What a difference rising solar flux has made in the Oceania SSB contest. In 2018-2021 for me it was mainly a 40 meter contest and I had to struggle to Make 100 QSOs. In 2019 I made exactly ONE QSO on 20 meters. This year (2022) 20 Meters was wide open to Australia and New Zealand at both the beginning and the end of the contest and I made exactly ONE HUNDRED QSOs on 20 meters and 220 QSOs overall.
Last year (2021) I made 27 QSOs on 15 and they were all KH6s, VKs or ZLs. This year I made 47 QSOs on 15 and the first 28 of those QSOs were Indonesians. Ten meters last year? Forget about it! This year 10 meters was good for 36 QSOs.

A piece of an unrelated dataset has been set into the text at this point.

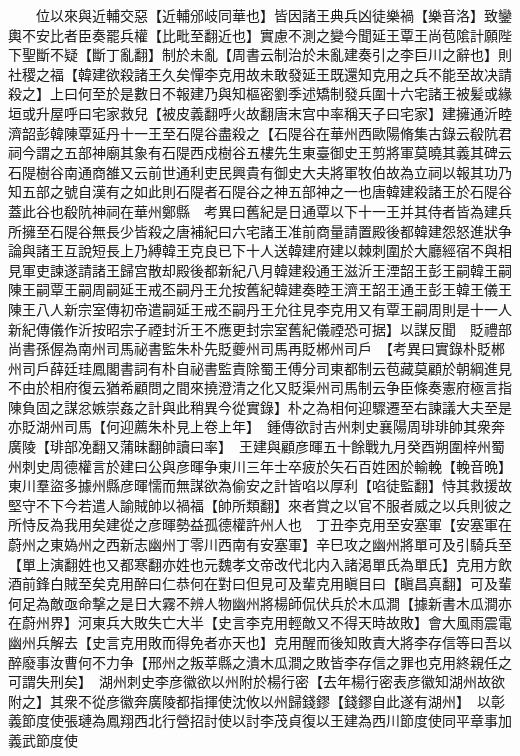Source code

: 　　位以來與近輔交惡【近輔邠岐同華也】皆因諸王典兵凶徒樂禍【樂音洛】致鑾輿不安比者臣奏罷兵權【比毗至翻近也】實慮不測之變今聞延王覃王尚苞隂計願陛下聖斷不疑【斷丁亂翻】制於未亂【周書云制治於未亂建奏引之李巨川之辭也】則社稷之福【韓建欲殺諸王久矣憚李克用故未敢發延王既還知克用之兵不能至故决請殺之】上曰何至於是數日不報建乃與知樞密劉季述矯制發兵圍十六宅諸王被髪或緣垣或升屋呼曰宅家救兒【被皮義翻呼火故翻唐末宫中率稱天子曰宅家】建擁通沂睦濟韶彭韓陳覃延丹十一王至石隄谷盡殺之【石隄谷在華州西歐陽脩集古錄云殽阬君祠今謂之五部神廟其象有石隄西戍樹谷五樓先生東臺御史王剪將軍莫曉其義其碑云石隄樹谷南通商雒又云前世通利吏民興貴有御史大夫將軍牧伯故為立祠以報其功乃知五部之號自漢有之如此則石隄者石隄谷之神五部神之一也唐韓建殺諸王於石隄谷蓋此谷也殽阬神祠在華州鄭縣　考異曰舊紀是日通覃以下十一王并其侍者皆為建兵所擁至石隄谷無長少皆殺之唐補紀曰六宅諸王准前商量請置殿後都韓建怨怒進狀争論與諸王互說短長上乃縛韓王克良已下十人送韓建府建以棘刺圍於大廳經宿不與相見軍吏諫遂請諸王歸宫散却殿後都新紀八月韓建殺通王滋沂王湮韶王彭王嗣韓王嗣陳王嗣覃王嗣周嗣延王戒丕嗣丹王允按舊紀韓建奏睦王濟王韶王通王彭王韓王儀王陳王八人新宗室傳初帝遣嗣延王戒丕嗣丹王允往見李克用又有覃王嗣周則是十一人新紀傳儀作沂按昭宗子禋封沂王不應更封宗室舊紀儀禋恐可据】以謀反聞　貶禮部尚書孫偓為南州司馬祕書監朱朴先貶夔州司馬再貶郴州司戶　【考異曰實錄朴貶郴州司戶薛廷珪鳳閣書詞有朴自祕書監責除蜀王傅分司東都制云苞藏莫顧於朝綱進見不由於相府復云猶希顧問之間來撓澄清之化又貶渠州司馬制云争臣條奏憲府極言指陳負固之謀忿嫉崇姦之計與此稍異今從實錄】朴之為相何迎驟遷至右諫議大夫至是亦貶湖州司馬【何迎薦朱朴見上卷上年】　鍾傳欲討吉州刺史襄陽周琲琲帥其衆奔廣陵【琲部凂翻又蒲昧翻帥讀曰率】　王建與顧彦暉五十餘戰九月癸酉朔圍梓州蜀州刺史周德權言於建曰公與彦暉争東川三年士卒疲於矢石百姓困於輸輓【輓音晩】東川羣盜多據州縣彦暉懦而無謀欲為偷安之計皆啗以厚利【啗徒監翻】恃其救援故堅守不下今若遣人諭賊帥以禍福【帥所類翻】來者賞之以官不服者威之以兵則彼之所恃反為我用矣建從之彦暉勢益孤德權許州人也　丁丑李克用至安塞軍【安塞軍在蔚州之東媯州之西新志幽州丁零川西南有安塞軍】辛巳攻之幽州將單可及引騎兵至【單上演翻姓也又都寒翻亦姓也元魏孝文帝改代北内入諸渇單氏為單氏】克用方飲酒前鋒白賊至矣克用醉曰仁恭何在對曰但見可及輩克用瞋目曰【瞋昌真翻】可及輩何足為敵亟命撃之是日大霧不辨人物幽州將楊師侃伏兵於木瓜澗【據新書木瓜澗亦在蔚州界】河東兵大敗失亡大半【史言李克用輕敵又不得天時故敗】會大風雨震電幽州兵解去【史言克用敗而得免者亦天也】克用醒而後知敗責大將李存信等曰吾以醉廢事汝曹何不力争【邢州之叛莘縣之潰木瓜澗之敗皆李存信之罪也克用終親任之可謂失刑矣】　湖州刺史李彦徽欲以州附於楊行密【去年楊行密表彦徽知湖州故欲附之】其衆不從彦徽奔廣陵都指揮使沈攸以州歸錢鏐【錢鏐自此遂有湖州】　以彰義節度使張璉為鳳翔西北行營招討使以討李茂貞復以王建為西川節度使同平章事加義武節度使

I did make some improvements to the 10 meter 4-el dual-driven Quad at 78 feet. Brand new coax and a dedicated in-line Ameritron antenna tuner so I can tune the quad for minimum SWR on either the SSB end of the band or the CW end of the band depending on the contest. I was able to run QSOs to a limited extent; one-third of those QSOs called me, I had to S&P the others.
What surprised me was how long the 10 meter band remained open to VK and ZL. My first QSOs were at just past 5 PM local time and the band was still wide open at 9 PM.
I was reminded about my good fortune in having bought W4QAW’s 8-element Telrex 15 meter Yagi when he tore his contest station down. At 155 feet it is my highest antenna, and after 10 meters closed it carried me along until 10 PM. I was able to work Indonesians up until that hour; even though they didn’t Move the S-meter at all they came right back to me when I called. The number of
YBs has expanded in recent years, and while they are tough to work on 40 even When they are loud — due to local QRM from other YBs on that narrow band – on 15 they seem to hear very well. While I was tuning through the 15 meter band looking for Oceania stations, I was hearing several of my friends from Thailand as well as plenty of JAs and the occasional BY, so the CQWW contests should be very interesting this year.